▶ EXERCISE REQUIREMENTS
Return a copy of every line in the data below that contains "http".

▶ PROVIDED MATERIAL
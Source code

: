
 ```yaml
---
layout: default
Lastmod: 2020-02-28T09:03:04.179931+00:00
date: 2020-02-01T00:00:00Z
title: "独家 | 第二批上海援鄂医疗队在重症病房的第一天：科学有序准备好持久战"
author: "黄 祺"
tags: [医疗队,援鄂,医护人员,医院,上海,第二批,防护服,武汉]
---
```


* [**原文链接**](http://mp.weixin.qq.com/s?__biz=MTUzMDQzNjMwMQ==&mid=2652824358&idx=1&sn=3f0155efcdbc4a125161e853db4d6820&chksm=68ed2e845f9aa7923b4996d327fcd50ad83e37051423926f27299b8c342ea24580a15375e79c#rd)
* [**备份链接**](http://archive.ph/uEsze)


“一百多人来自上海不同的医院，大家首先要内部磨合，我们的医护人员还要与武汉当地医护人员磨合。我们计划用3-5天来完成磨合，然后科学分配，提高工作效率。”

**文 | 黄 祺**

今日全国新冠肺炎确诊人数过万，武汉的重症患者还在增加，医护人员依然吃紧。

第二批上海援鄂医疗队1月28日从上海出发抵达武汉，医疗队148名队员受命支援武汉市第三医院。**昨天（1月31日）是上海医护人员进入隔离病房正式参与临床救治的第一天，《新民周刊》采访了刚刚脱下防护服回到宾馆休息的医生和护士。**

▶ OUTPUT OF THE TASK
* [**原文链接**](http://mp.weixin.qq.com/s?__biz=MTUzMDQzNjMwMQ==&mid=2652824358&idx=1&sn=3f0155efcdbc4a125161e853db4d6820&chksm=68ed2e845f9aa7923b4996d327fcd50ad83e37051423926f27299b8c342ea24580a15375e79c#rd)
* [**备份链接**](http://archive.ph/uEsze)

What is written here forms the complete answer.